Thursday, June 30, 2011

WATCH THIS MOVIE NOW - Chicago's own 'IN MEMORIAM'

This is an extended version of a review I'm doing for Filmspotlight.  It's rare that I find a movie to be this special, so I just want to plug it as much as possible.

It may sound prejudiced, but after reviewing many micro-budget and local films, I feel a great sense of release in writing this triumphal sentence:  this movie is very, very good.  I know that just because a picture is low-budget and local doesn’t mean it’s somehow more incredible that it’s good, but my mind automatically associates that fluid digital frame-rate with over-the-top directing and performances that I want to give the benefit of the doubt, but just can’t bring myself to enjoy.  IN MEMORIAM is one of those rare experiences that reminds me that all films are created equal.  For those familiar with local and independent film circles, this is may sound obvious, but audiences (myself included) who bask too long in the lights of Hollywood productions and internationally recognized actors forget that film goodness does not just live on that magical west coast.  Excellent storytellers and first-rate talent is everywhere, even--as IN MEMORIUM proves for us Chicago residents--in our own backyard.  The spit-shine of expensive post-production can patch up a poor film’s rough bits, clothing it in a specious sheen of ‘quality,’ but it is only an illusion.  IN MEMORIAM is naked brilliance.  Enjoyable, entertaining, funny, sad and true.

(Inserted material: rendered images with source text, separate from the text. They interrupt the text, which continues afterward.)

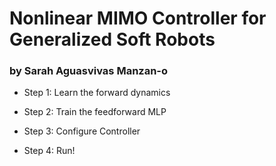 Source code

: # Nonlinear MIMO Controller for Generalized Soft Robots
### by Sarah Aguasvivas Manzan-o

- Step 1: Learn the forward dynamics

- Step 2: Train the feedforward MLP


- Step 3: Configure Controller


- Step 4: Run! 
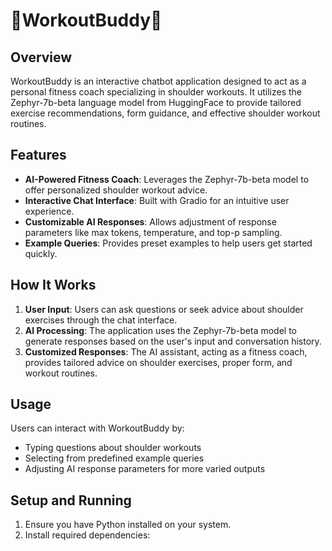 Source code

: # 🦾WorkoutBuddy🦾

## Overview

WorkoutBuddy is an interactive chatbot application designed to act as a personal fitness coach specializing in shoulder workouts. It utilizes the Zephyr-7b-beta language model from HuggingFace to provide tailored exercise recommendations, form guidance, and effective shoulder workout routines.

## Features

- **AI-Powered Fitness Coach**: Leverages the Zephyr-7b-beta model to offer personalized shoulder workout advice.
- **Interactive Chat Interface**: Built with Gradio for an intuitive user experience.
- **Customizable AI Responses**: Allows adjustment of response parameters like max tokens, temperature, and top-p sampling.
- **Example Queries**: Provides preset examples to help users get started quickly.

## How It Works

1. **User Input**: Users can ask questions or seek advice about shoulder exercises through the chat interface.
2. **AI Processing**: The application uses the Zephyr-7b-beta model to generate responses based on the user's input and conversation history.
3. **Customized Responses**: The AI assistant, acting as a fitness coach, provides tailored advice on shoulder exercises, proper form, and workout routines.

## Usage

Users can interact with WorkoutBuddy by:
- Typing questions about shoulder workouts
- Selecting from predefined example queries
- Adjusting AI response parameters for more varied outputs

## Setup and Running

1. Ensure you have Python installed on your system.
2. Install required dependencies:
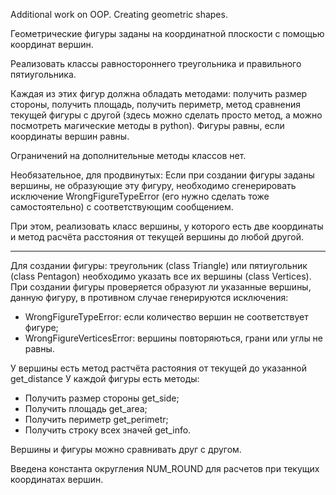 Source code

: Additional work on OOP. Creating geometric shapes.

Геометрические фигуры заданы на координатной плоскости с помощью координат вершин.

Реализовать классы равностороннего треугольника и правильного пятиугольника.

Каждая из этих фигур должна обладать методами: получить размер стороны, получить площадь, получить периметр, метод сравнения текущей фигуры с другой (здесь можно сделать просто метод, а можно посмотреть магические методы в python). Фигуры равны, если координаты вершин равны.

Ограничений на дополнительные методы классов нет.

Необязательное, для продвинутых: Если при создании фигуры заданы вершины, не образующие эту фигуру, необходимо сгенерировать исключение WrongFigureTypeError (его нужно сделать тоже самостоятельно) с соответствующим сообщением.

При этом, реализовать класс вершины, у которого есть две координаты и метод расчёта расстояния от текущей вершины до любой другой.

----
Для создании фигуры: треугольник (class Triangle) или пятиугольник (class Pentagon) необходимо указать все их вершины (class Vertices). При создании фигуры проверяется образуют ли указанные вершины, данную фигуру, в противном случае генерируются исключения:
- WrongFigureTypeError: если количество вершин не соответствует фигуре;
- WrongFigureVerticesError: вершины повторяються, грани или углы не равны.

У вершины есть метод растчёта растояния от текущей до указанной get_distance
У каждой фигуры есть методы:
- Получить размер стороны get_side;
- Получить площадь get_area;
- Получить периметр get_perimetr;
- Получить строку всех значей get_info.

Вершины и фигуры можно сравнивать друг с другом.

Введена константа округления NUM_ROUND для расчетов при текущих координатах вершин. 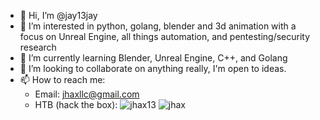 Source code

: - 👋 Hi, I’m @jay13jay
- 👀 I’m interested in python, golang, blender and 3d animation with a focus on Unreal Engine, all things automation, and pentesting/security research
- 🌱 I’m currently learning Blender, Unreal Engine, C++, and Golang
- 💞️ I’m looking to collaborate on anything really, I'm open to ideas.
- 📫 How to reach me:
  - Email: jhaxllc@gmail.com
  - HTB (hack the box): ![jhax13]("http://www.hackthebox.eu/badge/image/73358")
![jhax](https://www.hackthebox.eu/badge/image/73358)

<!---
jay13jay/jay13jay is a ✨ special ✨ repository because its `README.md` (this file) appears on your GitHub profile.
You can click the Preview link to take a look at your changes.
--->
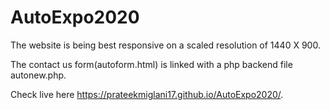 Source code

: # AutoExpo2020

The website is being best responsive on a scaled resolution of 1440 X 900.

The contact us form(autoform.html) is linked with a php backend file autonew.php.

Check live here
https://prateekmiglani17.github.io/AutoExpo2020/.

My only, very small nitpick, though I entirely concur with Kamaria’s gushing over the performances, is the one or two odd moments where the dialogue is a touch too smart for its own good.  The last scene in particular left me missing the subtext of Cone’s clever dialogue, but these moments are few and may even contribute to the film’s already robust rewatchability (and if that’s not a verb, IN MEMORIAM proves that it should be), as I found myself wanting to rewind and try again to ‘get the joke’.  Judging by the state of film these days, ‘too smart’ is a good problem to have.  It helps that absolutely every performance in this film is good.  Some are truly excellent.  Jen Spyra and Sadie Rogers come to mind, as well as Sue Redman’s teary monologue in the dead center of the film, a steady-cam display of a natural acting grace.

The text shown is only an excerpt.